Такая же неверность и несообразность находится и под 24 ноября. Пуришкевич рассказывает, будто в этот день Юсупов показал ему и другим цианистый калий в кристалликах и растворе, который он якобы получил от меня. Это неверно: не я дал Юсупову цианистый калий, или, точнее, то, что ему выдали за цианистый калий; если бы он был подлинный, никакая живучесть Распутина его не спасла бы. Но это утверждение и несообразно: каким образом 28 ноября могли меня впервые приглашать к участию в убийстве, как рассказывает Пуришкевич, если уже 24-го я снабдил их цианистым калием? Это опять удел «воспоминаний», естественной забывчивости и невнимательного изложения.

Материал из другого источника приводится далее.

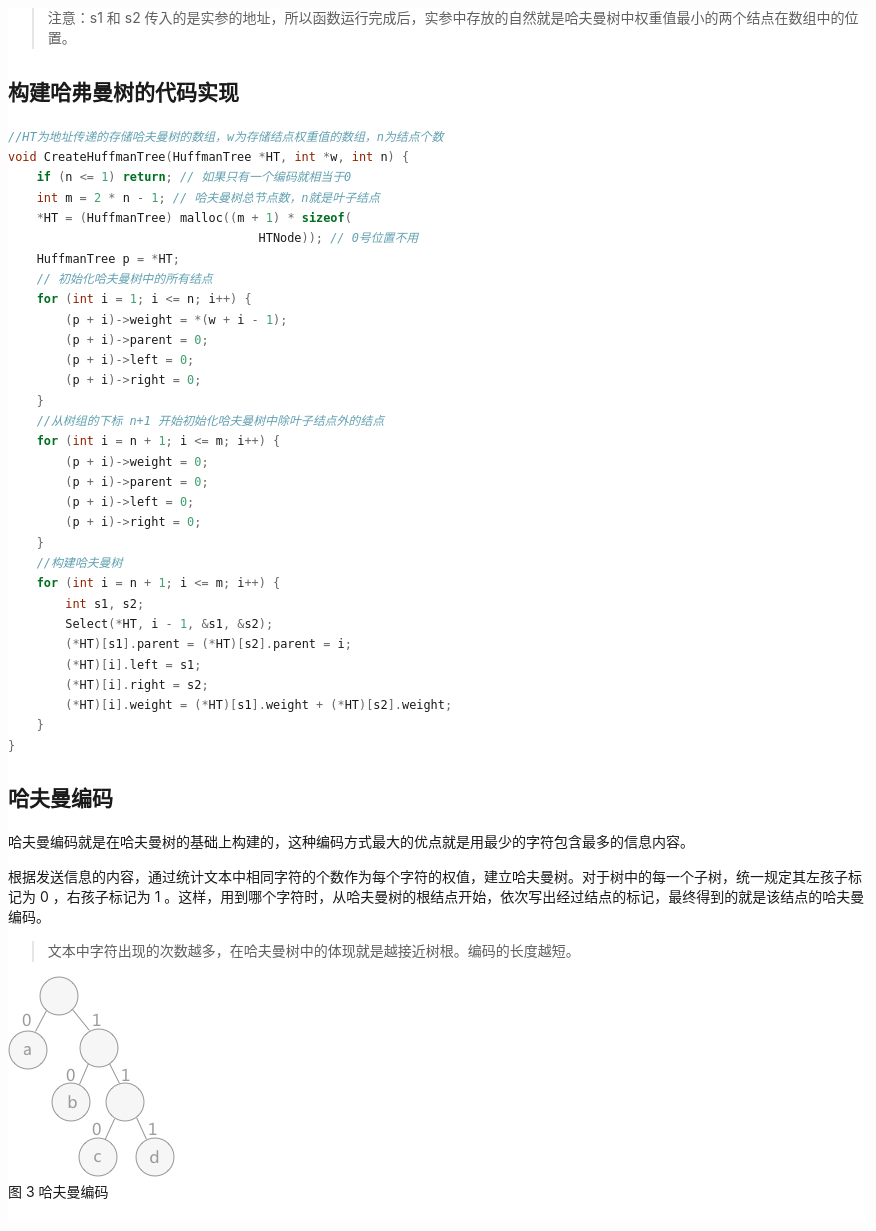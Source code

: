 > 注意：s1 和 s2 传入的是实参的地址，所以函数运行完成后，实参中存放的自然就是哈夫曼树中权重值最小的两个结点在数组中的位置。

## 构建哈弗曼树的代码实现

```c
//HT为地址传递的存储哈夫曼树的数组，w为存储结点权重值的数组，n为结点个数
void CreateHuffmanTree(HuffmanTree *HT, int *w, int n) {
    if (n <= 1) return; // 如果只有一个编码就相当于0
    int m = 2 * n - 1; // 哈夫曼树总节点数，n就是叶子结点
    *HT = (HuffmanTree) malloc((m + 1) * sizeof(
                                   HTNode)); // 0号位置不用
    HuffmanTree p = *HT;
    // 初始化哈夫曼树中的所有结点
    for (int i = 1; i <= n; i++) {
        (p + i)->weight = *(w + i - 1);
        (p + i)->parent = 0;
        (p + i)->left = 0;
        (p + i)->right = 0;
    }
    //从树组的下标 n+1 开始初始化哈夫曼树中除叶子结点外的结点
    for (int i = n + 1; i <= m; i++) {
        (p + i)->weight = 0;
        (p + i)->parent = 0;
        (p + i)->left = 0;
        (p + i)->right = 0;
    }
    //构建哈夫曼树
    for (int i = n + 1; i <= m; i++) {
        int s1, s2;
        Select(*HT, i - 1, &s1, &s2);
        (*HT)[s1].parent = (*HT)[s2].parent = i;
        (*HT)[i].left = s1;
        (*HT)[i].right = s2;
        (*HT)[i].weight = (*HT)[s1].weight + (*HT)[s2].weight;
    }
}
```

## 哈夫曼编码

哈夫曼编码就是在哈夫曼树的基础上构建的，这种编码方式最大的优点就是用最少的字符包含最多的信息内容。

根据发送信息的内容，通过统计文本中相同字符的个数作为每个字符的权值，建立哈夫曼树。对于树中的每一个子树，统一规定其左孩子标记为 0 ，右孩子标记为 1 。这样，用到哪个字符时，从哈夫曼树的根结点开始，依次写出经过结点的标记，最终得到的就是该结点的哈夫曼编码。

> 文本中字符出现的次数越多，在哈夫曼树中的体现就是越接近树根。编码的长度越短。

![](../images/2-1FZ5095536108.png)  
图 3 哈夫曼编码  
 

Если такие мелкие неточности обнаруживаются во всех тех очень немногочисленных случаях, когда речь идет обо мне, то трудно предположить, чтобы в остальном он был более точен. Искать поэтому в его дневнике документальной истины будет ошибочным; но это касается только тех деталей, которые могут изгладиться из памяти; в главных линиях рассказ все-таки правилен; а об убийстве Распутина писали столько вздора, почерпнутого из простых слухов и сплетен, что выслушать рассказ очевидца, хотя бы и с теми ошибками в деталях, которые неизбежны в воспоминаниях, и интересно и полезно.

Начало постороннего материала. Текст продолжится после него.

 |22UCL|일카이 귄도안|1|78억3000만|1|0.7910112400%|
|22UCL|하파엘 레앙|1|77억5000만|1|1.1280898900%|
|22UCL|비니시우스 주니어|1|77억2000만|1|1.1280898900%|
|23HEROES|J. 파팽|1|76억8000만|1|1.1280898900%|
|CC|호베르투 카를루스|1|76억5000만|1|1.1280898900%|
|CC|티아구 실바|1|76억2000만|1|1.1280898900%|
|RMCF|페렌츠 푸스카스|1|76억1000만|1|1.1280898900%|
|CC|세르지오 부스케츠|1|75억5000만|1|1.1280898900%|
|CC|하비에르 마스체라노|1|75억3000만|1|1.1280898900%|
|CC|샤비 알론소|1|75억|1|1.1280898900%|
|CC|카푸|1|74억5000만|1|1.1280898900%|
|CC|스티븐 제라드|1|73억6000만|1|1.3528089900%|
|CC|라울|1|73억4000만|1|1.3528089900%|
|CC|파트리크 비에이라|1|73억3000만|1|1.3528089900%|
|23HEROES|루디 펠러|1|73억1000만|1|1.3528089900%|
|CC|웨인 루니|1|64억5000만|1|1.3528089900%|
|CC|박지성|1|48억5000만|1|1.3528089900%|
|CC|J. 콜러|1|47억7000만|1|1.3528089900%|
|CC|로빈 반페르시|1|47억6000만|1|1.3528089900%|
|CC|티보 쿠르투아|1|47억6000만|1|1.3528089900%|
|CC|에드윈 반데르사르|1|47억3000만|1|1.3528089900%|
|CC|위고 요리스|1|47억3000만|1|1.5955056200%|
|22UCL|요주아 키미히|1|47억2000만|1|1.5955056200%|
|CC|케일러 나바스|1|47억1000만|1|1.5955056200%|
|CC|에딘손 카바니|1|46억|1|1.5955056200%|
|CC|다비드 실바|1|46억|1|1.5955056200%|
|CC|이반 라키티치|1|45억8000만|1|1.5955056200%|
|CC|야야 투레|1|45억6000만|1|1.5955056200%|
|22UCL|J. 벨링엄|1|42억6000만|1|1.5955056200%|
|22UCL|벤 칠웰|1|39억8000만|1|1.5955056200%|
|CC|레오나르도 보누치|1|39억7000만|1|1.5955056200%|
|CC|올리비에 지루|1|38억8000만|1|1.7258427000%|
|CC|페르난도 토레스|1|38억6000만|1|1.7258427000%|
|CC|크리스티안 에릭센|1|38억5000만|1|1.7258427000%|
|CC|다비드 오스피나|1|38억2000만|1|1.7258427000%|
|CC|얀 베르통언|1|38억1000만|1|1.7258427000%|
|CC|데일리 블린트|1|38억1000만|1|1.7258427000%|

Но в рассказах современников, а тем более участников, заключается обыкновенно еще та условная правда, которую принято называть «исторической». Эти рассказы ценны не только правдой, но и своими заблуждениями; даже сознательная неправда может быть характерна и способствовать пониманию эпохи и ее настроения. Дневник Пуришкевича не может не быть интересен и с этой точки зрения, но только с одной оговоркой: он рельефно и ярко изображает не столько эпоху, сколько его собственную личность. Для суждения об эпохе и людях нельзя полагаться на его отзывы и суждения; многие из них явно вздорны: Пуришкевич был человек и страстный, и пристрастный; ему не было свойственно чувство ни справедливости, ни терпимости; к тому же его суждения, и самые основные, часто менялись.

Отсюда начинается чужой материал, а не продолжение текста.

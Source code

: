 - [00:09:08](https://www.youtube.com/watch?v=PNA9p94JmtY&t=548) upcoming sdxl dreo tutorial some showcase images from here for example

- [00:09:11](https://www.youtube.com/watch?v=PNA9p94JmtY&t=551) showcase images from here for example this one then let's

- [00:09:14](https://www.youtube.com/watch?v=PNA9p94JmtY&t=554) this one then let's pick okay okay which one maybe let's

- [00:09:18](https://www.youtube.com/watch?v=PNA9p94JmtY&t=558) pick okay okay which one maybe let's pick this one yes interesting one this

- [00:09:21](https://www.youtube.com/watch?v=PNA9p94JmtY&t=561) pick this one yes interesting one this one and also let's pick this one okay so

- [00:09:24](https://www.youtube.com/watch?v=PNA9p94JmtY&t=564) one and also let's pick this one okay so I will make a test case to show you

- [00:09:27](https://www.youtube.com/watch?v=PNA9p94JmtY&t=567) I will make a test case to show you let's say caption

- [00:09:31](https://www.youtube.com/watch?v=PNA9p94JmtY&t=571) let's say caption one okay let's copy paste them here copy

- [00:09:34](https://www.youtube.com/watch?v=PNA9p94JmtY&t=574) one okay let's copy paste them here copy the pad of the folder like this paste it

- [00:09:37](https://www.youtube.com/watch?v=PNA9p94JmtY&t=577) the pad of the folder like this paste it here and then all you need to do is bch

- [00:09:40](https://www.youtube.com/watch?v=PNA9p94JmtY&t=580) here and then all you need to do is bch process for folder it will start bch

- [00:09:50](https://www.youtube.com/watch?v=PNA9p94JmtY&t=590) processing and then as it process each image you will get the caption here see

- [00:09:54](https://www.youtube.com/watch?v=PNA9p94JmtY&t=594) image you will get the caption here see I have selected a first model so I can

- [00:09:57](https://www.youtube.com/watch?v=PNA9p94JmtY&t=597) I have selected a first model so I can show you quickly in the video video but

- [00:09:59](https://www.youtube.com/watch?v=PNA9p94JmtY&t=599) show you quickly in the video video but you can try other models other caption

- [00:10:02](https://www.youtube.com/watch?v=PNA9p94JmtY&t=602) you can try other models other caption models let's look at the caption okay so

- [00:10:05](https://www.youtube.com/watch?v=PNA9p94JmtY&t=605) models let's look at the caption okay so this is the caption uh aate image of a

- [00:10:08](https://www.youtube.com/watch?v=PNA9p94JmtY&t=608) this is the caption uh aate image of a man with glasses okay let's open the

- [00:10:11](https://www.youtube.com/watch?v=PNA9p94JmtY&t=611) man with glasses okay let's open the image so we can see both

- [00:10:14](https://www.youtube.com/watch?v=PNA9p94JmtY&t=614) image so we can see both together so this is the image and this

Но сам Пуришкевич играл в нашей общественности и политической жизни настолько своеобразную и заметную роль, что и его личность заслуживает если не изучения, то интереса. При этом интересна не столько самая личность, сколько возможность того оглушительного успеха, которым он пользовался в России. Трудно отрицать, что в известное время он был едва ли не самый популярный человек; правда, эта популярность была специфическая и не всем бы понравилась. Но, если Пуришкевича презирали или даже ненавидели в некоторых интеллигентских и передовых кругах, то широкая масса, которая не занималась политикой, а только читала газеты, и даже главным образом те ходовые газеты, которые всячески над ним издевались, относилась к нему все-таки дружелюбно. Если дать себе отчет в том, что могла знать о Пуришкевиче российская масса, каким она должна была его себе представлять по тем думским подвигам, которыми он прославился, по тем политическим идеям, за которые он в Думе ратовал, то его успех в большой толпе является интересной психологической загадкой. Но его дневник, со всеми неточностями и декламацией, даже с известной долей рисовки, обнажает в нем такие свойства, которых вначале не замечали. Они могут внести и некоторое объяснение в тайну его успеха. А в настоящее время, когда за короткое время революции было столько кумиров, которые так же быстро возносились, как падали, когда в самом ближайшем будущем в России будут искать новых вождей, вопрос об этой тайне не лишен интереса.
Я едва ли ошибаюсь, что отношение общественного мнения к Пуришкевичу было неодинаково в течение тех 10 лет, что он занимал общественное внимание. Пуришкевич до войны и Пуришкевич во время войны – два различных человека. До войны это величина отрицательная. Одни считали его невменяемым, а другие сознательным скандалистом; но едва ли кто видел в нем серьезного и искреннего деятеля; самые думские скандалы, из которых он сделал себе профессию, можно было объяснять только либо макиавеллистическим желанием дискредитировать самую Думу, либо простой болезненной неуравновешенностью, связанной с тщеславным желанием заставить о себе говорить. Если бы Пуришкевич умер до войны, то о нем, вероятно, сохранилась бы только подобная память; тогда самая его широкая популярность осталась бы простой иллюстрацией к нашей политической некультурности, к инстинктивной склонности нашего народа к анархии и бесчинству.